Openpyxl and json round 2

Posted on Thursday, February 6, 2020









I wrote a recent article going over how to convert json to xlsx and back again using openpyxl in python. See http://www.whiteboardcoder.com/2020/02/openpyxl-and-json.html [1]

Now I want to up the ante and do the same thing but with a more complex json that will convert into multiple sheets in the excel file.




Simple test


Let me create a simple json file that represents a budget where it also has years that will be converted into sheets in Excel


{
   "2018":{
        "January": {
                "food": 240.5,
                "heating": 89.2,
                "rent": 1709.10
        },
        "February": {
                "food": 202.5,
                "heating": 112.2,
                "rent": 1709.10
        },
        "March": {
                "food": 320.5,
                "heating": 45.2,
                "rent": 1709.10
        }
   },
   "2019":{
        "January": {
                "food": 120.5,
                "heating": 88.2,
                "rent": 1809.10
        },
        "February": {
                "food": 102.5,
                "heating": 122.2,
                "rent": 1809.10
        },
        "March": {
                "food": 120.5,
                "heating": 35.2,
                "rent": 1809.10
        }
   },
   "2020":{
        "January": {
                "food": 220.5,
                "heating": 18.2,
                "rent": 1909.10
        },
        "February": {
                "food": 223.5,
                "heating": 12.2,
                "rent": 1909.10
        },
        "March": {
                "food": 120.5,
                "heating": 25.2,
                "rent": 1909.10
        }
   }
}


Save this in a file called original.jsonYou can use a tool like https://jsonlint.com/

To confirm it is in the correct format.




Or you can use jq from the command line




  > jq . original.json







Simple python script to create xls file from json




  > vi createxls_from_json_multiple_sheets.py


And place the following in it


#!/usr/bin/env python3

import openpyxl
import json
from openpyxl import Workbook


def populate_sheet(json_data, sheet):
   sheet.cell(1,1, "Month")
   sheet.cell(1,2, "food")
   sheet.cell(1,3, "heating")
   sheet.cell(1,4, "rent")

   row = 1
   for month in json_data.keys():
     row+=1
     sheet.cell(row,1,month)
     sheet.cell(row,2,float(json_data[month]["food"]))
     sheet.cell(row,3,float(json_data[month]["heating"]))
     sheet.cell(row,4,float(json_data[month]["rent"]))

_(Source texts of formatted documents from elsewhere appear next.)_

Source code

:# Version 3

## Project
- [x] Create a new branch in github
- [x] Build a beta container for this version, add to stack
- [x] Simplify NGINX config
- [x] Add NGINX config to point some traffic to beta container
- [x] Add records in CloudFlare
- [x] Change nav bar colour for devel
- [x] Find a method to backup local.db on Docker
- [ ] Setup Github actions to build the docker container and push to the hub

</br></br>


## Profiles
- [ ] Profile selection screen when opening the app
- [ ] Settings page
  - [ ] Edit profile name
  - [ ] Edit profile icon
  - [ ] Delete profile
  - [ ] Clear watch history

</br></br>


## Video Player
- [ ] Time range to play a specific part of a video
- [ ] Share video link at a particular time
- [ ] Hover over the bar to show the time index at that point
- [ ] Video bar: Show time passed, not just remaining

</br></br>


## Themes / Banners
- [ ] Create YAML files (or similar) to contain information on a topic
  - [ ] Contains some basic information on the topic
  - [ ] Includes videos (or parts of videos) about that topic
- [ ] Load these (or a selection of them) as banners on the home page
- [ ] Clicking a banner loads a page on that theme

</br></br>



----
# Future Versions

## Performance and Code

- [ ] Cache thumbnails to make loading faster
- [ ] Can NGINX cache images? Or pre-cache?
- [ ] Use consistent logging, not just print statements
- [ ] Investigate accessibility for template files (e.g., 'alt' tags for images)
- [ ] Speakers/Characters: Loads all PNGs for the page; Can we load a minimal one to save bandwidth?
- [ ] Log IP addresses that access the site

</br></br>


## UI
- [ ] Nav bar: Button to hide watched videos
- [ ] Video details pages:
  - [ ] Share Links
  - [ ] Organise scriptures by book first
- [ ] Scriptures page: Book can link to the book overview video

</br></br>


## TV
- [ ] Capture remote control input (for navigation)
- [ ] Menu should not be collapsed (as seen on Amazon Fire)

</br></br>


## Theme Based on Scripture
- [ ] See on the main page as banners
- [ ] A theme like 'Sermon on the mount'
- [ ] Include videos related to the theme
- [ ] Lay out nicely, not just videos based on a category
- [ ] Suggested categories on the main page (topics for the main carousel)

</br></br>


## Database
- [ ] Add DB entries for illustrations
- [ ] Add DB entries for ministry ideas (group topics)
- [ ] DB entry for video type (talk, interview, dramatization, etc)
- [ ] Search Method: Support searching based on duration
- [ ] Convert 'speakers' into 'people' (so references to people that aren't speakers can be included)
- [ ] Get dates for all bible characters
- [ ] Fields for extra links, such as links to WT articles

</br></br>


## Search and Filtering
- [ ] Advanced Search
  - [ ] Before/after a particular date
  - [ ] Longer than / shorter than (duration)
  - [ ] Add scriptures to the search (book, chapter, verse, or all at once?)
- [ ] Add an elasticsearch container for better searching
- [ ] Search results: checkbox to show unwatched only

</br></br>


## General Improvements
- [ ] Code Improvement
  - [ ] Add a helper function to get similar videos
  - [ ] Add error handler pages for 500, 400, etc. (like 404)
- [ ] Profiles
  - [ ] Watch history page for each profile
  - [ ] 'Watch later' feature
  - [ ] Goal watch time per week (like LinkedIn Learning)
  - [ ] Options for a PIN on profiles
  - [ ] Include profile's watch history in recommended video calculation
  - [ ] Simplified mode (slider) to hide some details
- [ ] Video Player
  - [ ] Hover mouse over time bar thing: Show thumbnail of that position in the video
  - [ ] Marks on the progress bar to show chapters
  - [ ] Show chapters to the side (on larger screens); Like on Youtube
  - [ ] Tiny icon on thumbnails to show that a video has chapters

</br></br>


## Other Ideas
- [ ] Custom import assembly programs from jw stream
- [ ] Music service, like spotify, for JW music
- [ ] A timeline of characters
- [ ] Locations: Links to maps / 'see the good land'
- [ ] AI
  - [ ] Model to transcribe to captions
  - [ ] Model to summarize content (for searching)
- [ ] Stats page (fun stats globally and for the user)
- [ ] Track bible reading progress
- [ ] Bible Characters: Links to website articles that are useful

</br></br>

#############################################
#  MAIN
#############################################
if __name__ == '__main__':

   json_data = {}

   with open("original.json") as json_file:
     json_data = json.load(json_file)

   wb = Workbook()
   #When you make a new workbook you get a new blank active sheet
   #We need to delete it since we do not want it
   wb.remove(wb.active)

   for year in json_data.keys():
     sheet = wb.create_sheet(title=year)
     populate_sheet(json_data[year], sheet)


   #Save it to excel
   wb.save("test_json.xlsx")





Now chmod it and run it



  > chmod u+x createxls_from_json_multiple_sheets.py
  >  ./createxls_from_json_multiple_sheets.py


Now open it up









Boom



Now let me create another program to convert the xls file into a json file.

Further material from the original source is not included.